• What to produce:
Exclude the pictures and reproduce the remaining data exactly as written.

• Supplied material:
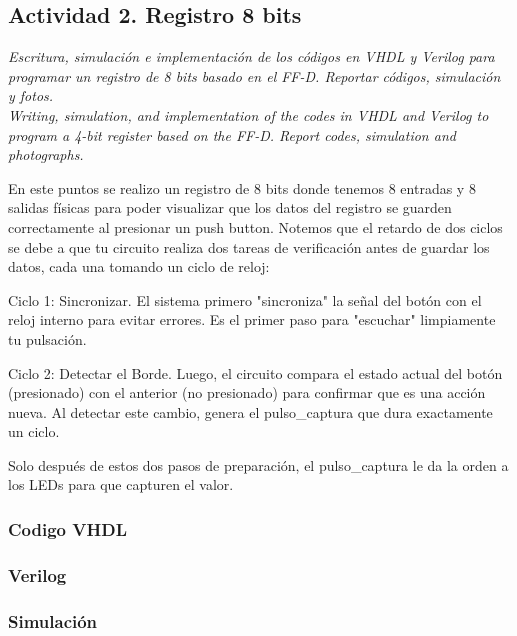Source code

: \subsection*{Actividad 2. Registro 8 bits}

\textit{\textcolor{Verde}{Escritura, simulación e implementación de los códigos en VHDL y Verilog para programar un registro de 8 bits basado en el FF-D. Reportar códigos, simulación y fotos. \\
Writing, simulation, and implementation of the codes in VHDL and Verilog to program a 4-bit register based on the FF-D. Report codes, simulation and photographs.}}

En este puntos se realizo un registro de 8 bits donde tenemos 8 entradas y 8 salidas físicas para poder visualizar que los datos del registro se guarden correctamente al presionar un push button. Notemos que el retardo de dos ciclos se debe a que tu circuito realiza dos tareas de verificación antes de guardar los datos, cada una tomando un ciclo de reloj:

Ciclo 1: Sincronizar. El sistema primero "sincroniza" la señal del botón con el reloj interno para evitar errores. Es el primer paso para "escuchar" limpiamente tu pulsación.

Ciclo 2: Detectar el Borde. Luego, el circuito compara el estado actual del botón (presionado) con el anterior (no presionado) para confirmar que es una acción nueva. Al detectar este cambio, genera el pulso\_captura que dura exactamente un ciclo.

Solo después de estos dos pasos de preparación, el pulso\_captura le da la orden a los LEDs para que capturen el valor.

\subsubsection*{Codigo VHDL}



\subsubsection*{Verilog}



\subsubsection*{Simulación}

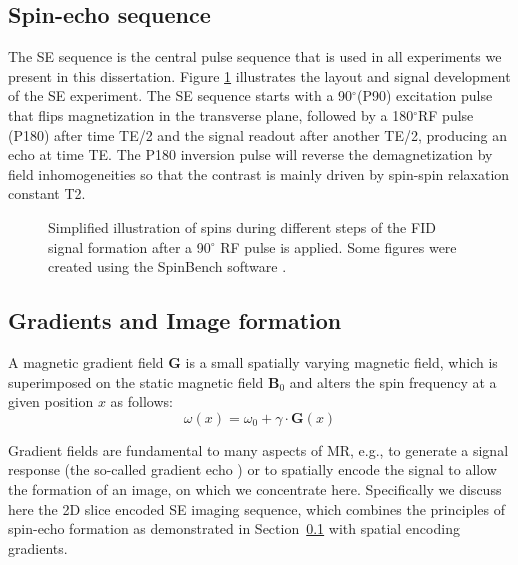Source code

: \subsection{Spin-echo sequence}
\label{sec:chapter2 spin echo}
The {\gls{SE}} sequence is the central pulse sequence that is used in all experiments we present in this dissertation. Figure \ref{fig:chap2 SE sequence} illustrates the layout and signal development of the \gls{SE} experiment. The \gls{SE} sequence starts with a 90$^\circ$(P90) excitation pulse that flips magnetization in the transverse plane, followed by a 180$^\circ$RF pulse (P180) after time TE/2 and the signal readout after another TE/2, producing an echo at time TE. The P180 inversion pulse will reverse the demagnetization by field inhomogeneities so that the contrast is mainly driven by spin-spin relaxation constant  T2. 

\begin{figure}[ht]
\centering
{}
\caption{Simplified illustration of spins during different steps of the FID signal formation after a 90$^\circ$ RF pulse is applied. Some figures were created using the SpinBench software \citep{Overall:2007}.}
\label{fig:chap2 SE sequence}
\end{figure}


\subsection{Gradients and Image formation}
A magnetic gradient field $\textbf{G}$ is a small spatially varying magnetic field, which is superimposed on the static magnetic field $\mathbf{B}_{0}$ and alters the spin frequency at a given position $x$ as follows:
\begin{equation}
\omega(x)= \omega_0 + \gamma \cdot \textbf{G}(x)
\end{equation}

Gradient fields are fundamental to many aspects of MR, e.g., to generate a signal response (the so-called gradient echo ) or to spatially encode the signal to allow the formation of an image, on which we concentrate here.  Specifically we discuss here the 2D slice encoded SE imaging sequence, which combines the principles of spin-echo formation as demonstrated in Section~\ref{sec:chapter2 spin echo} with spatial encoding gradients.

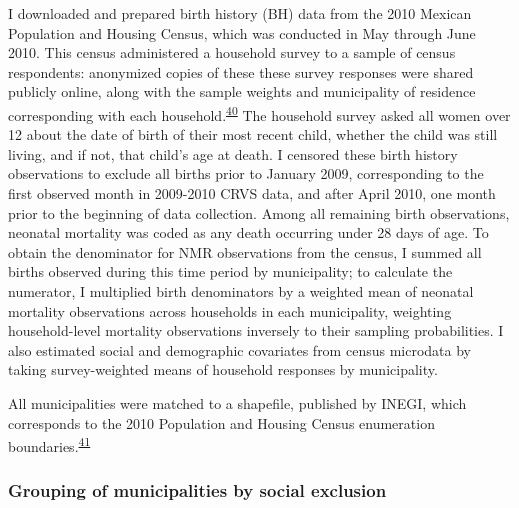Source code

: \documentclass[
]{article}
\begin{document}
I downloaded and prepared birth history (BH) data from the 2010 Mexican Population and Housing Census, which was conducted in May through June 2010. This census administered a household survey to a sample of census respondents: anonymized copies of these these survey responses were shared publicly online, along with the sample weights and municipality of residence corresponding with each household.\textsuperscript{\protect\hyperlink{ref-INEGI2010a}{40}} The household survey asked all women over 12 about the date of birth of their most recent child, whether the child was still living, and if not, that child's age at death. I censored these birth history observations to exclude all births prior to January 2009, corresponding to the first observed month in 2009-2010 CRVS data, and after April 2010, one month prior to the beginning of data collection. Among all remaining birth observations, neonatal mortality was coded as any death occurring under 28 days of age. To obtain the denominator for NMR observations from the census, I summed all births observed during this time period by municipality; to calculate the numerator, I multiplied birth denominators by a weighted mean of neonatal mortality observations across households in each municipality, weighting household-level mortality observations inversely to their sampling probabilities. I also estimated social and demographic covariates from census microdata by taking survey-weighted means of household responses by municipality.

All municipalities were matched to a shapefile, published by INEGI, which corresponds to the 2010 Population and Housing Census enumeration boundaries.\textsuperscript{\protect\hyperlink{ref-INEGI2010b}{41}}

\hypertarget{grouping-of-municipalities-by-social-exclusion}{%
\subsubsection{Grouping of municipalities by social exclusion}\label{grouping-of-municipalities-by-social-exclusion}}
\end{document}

• Solved problem:
Source code

: \subsection*{Actividad 2. Registro 8 bits}

\textit{\textcolor{Verde}{Escritura, simulación e implementación de los códigos en VHDL y Verilog para programar un registro de 8 bits basado en el FF-D. Reportar códigos, simulación y fotos. \\
Writing, simulation, and implementation of the codes in VHDL and Verilog to program a 4-bit register based on the FF-D. Report codes, simulation and photographs.}}

En este puntos se realizo un registro de 8 bits donde tenemos 8 entradas y 8 salidas físicas para poder visualizar que los datos del registro se guarden correctamente al presionar un push button. Notemos que el retardo de dos ciclos se debe a que tu circuito realiza dos tareas de verificación antes de guardar los datos, cada una tomando un ciclo de reloj:

Ciclo 1: Sincronizar. El sistema primero "sincroniza" la señal del botón con el reloj interno para evitar errores. Es el primer paso para "escuchar" limpiamente tu pulsación.

Ciclo 2: Detectar el Borde. Luego, el circuito compara el estado actual del botón (presionado) con el anterior (no presionado) para confirmar que es una acción nueva. Al detectar este cambio, genera el pulso\_captura que dura exactamente un ciclo.

Solo después de estos dos pasos de preparación, el pulso\_captura le da la orden a los LEDs para que capturen el valor.

\subsubsection*{Codigo VHDL}



\subsubsection*{Verilog}



\subsubsection*{Simulación}

Source code

: \subsection{Spin-echo sequence}
\label{sec:chapter2 spin echo}
The {\gls{SE}} sequence is the central pulse sequence that is used in all experiments we present in this dissertation. Figure \ref{fig:chap2 SE sequence} illustrates the layout and signal development of the \gls{SE} experiment. The \gls{SE} sequence starts with a 90$^\circ$(P90) excitation pulse that flips magnetization in the transverse plane, followed by a 180$^\circ$RF pulse (P180) after time TE/2 and the signal readout after another TE/2, producing an echo at time TE. The P180 inversion pulse will reverse the demagnetization by field inhomogeneities so that the contrast is mainly driven by spin-spin relaxation constant  T2. 

\begin{figure}[ht]
\centering
{}
\caption{Simplified illustration of spins during different steps of the FID signal formation after a 90$^\circ$ RF pulse is applied. Some figures were created using the SpinBench software \citep{Overall:2007}.}
\label{fig:chap2 SE sequence}
\end{figure}


\subsection{Gradients and Image formation}
A magnetic gradient field $\textbf{G}$ is a small spatially varying magnetic field, which is superimposed on the static magnetic field $\mathbf{B}_{0}$ and alters the spin frequency at a given position $x$ as follows:
\begin{equation}
\omega(x)= \omega_0 + \gamma \cdot \textbf{G}(x)
\end{equation}

Gradient fields are fundamental to many aspects of MR, e.g., to generate a signal response (the so-called gradient echo ) or to spatially encode the signal to allow the formation of an image, on which we concentrate here.  Specifically we discuss here the 2D slice encoded SE imaging sequence, which combines the principles of spin-echo formation as demonstrated in Section~\ref{sec:chapter2 spin echo} with spatial encoding gradients.

Source code

: \documentclass[
]{article}
\begin{document}
I downloaded and prepared birth history (BH) data from the 2010 Mexican Population and Housing Census, which was conducted in May through June 2010. This census administered a household survey to a sample of census respondents: anonymized copies of these these survey responses were shared publicly online, along with the sample weights and municipality of residence corresponding with each household.\textsuperscript{\protect\hyperlink{ref-INEGI2010a}{40}} The household survey asked all women over 12 about the date of birth of their most recent child, whether the child was still living, and if not, that child's age at death. I censored these birth history observations to exclude all births prior to January 2009, corresponding to the first observed month in 2009-2010 CRVS data, and after April 2010, one month prior to the beginning of data collection. Among all remaining birth observations, neonatal mortality was coded as any death occurring under 28 days of age. To obtain the denominator for NMR observations from the census, I summed all births observed during this time period by municipality; to calculate the numerator, I multiplied birth denominators by a weighted mean of neonatal mortality observations across households in each municipality, weighting household-level mortality observations inversely to their sampling probabilities. I also estimated social and demographic covariates from census microdata by taking survey-weighted means of household responses by municipality.

All municipalities were matched to a shapefile, published by INEGI, which corresponds to the 2010 Population and Housing Census enumeration boundaries.\textsuperscript{\protect\hyperlink{ref-INEGI2010b}{41}}

\hypertarget{grouping-of-municipalities-by-social-exclusion}{%
\subsubsection{Grouping of municipalities by social exclusion}\label{grouping-of-municipalities-by-social-exclusion}}
\end{document}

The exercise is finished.